Rituals can be sources of comfort, security, or an indication of success. While I abhor the concept of change for the mere sake of change, I am equally irritated by so many corporate rituals Such rituals do nothing to enhance, develop or provide a company’s product or service. I remember day long meetings when I was a mid-level manager to hash out the company’s “vision, mission and values.” There would be endless dissection of the minutiae of a phrase, but in the meantime, actual work was almost at a standstill. Workers at the ground level did not care one whit about the “vision, mission or values.” Well, they did, but in a more abstract way. They did not care about published paragraph where the use of singular versus plural had been debated for two hours.

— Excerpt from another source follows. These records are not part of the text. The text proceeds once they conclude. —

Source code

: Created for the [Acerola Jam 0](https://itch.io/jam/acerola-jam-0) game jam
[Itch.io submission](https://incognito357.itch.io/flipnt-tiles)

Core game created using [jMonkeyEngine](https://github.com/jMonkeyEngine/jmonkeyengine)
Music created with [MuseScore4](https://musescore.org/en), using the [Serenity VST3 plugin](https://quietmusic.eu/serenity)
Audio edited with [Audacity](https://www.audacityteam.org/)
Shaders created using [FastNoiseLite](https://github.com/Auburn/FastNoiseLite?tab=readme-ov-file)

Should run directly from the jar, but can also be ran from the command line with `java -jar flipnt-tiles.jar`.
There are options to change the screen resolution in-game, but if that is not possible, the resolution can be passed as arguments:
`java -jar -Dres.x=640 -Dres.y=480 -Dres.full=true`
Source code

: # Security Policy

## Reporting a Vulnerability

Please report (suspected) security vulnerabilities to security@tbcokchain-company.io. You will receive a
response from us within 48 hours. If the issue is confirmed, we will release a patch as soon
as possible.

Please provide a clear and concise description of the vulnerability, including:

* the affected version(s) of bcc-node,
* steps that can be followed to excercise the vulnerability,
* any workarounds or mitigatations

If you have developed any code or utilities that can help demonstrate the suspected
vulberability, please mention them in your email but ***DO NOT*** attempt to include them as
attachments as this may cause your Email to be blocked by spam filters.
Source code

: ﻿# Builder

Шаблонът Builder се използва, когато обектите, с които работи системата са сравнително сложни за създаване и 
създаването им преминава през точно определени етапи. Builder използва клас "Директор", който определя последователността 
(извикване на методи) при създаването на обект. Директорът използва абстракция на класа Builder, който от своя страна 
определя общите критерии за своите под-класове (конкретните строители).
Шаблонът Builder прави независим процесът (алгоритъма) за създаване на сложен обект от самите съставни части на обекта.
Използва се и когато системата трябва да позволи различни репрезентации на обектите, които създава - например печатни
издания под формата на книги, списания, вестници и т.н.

Another ritual that irked me was “team-building.” Don’t get me wrong; building cohesive and effective teams are critical to any organization’s success. However, some managers were always tempted to mandate team-building days, regardless of whether or not mid-level management had fires they needed to put out. Then there were the old team-building tropes: forest retreats, trust falls and so many others. By the end of the day/weekend, team members were often ready to strangle each other.
Some rituals can, however, be very valuable. This could be simple, like Donut Wednesdays, informal, like Pub Fridays, or more complex, like my company’s regular “Hack-a-Thons,” where the IT department helps employees, safeguard their electronic devices. The best rituals involve expressions of caring, like giving a cupcake to an employee on their birthday. Above all, rituals have to be respectful, inclusive and something people look forward to. If everyone runs for the washroom or an urgent errand when it is time for the ritual, it is time to retire the ritual.
Rituals can be part of effective change. Encourage employees to suggest new rituals, and do not hesitate to jettison tired ones.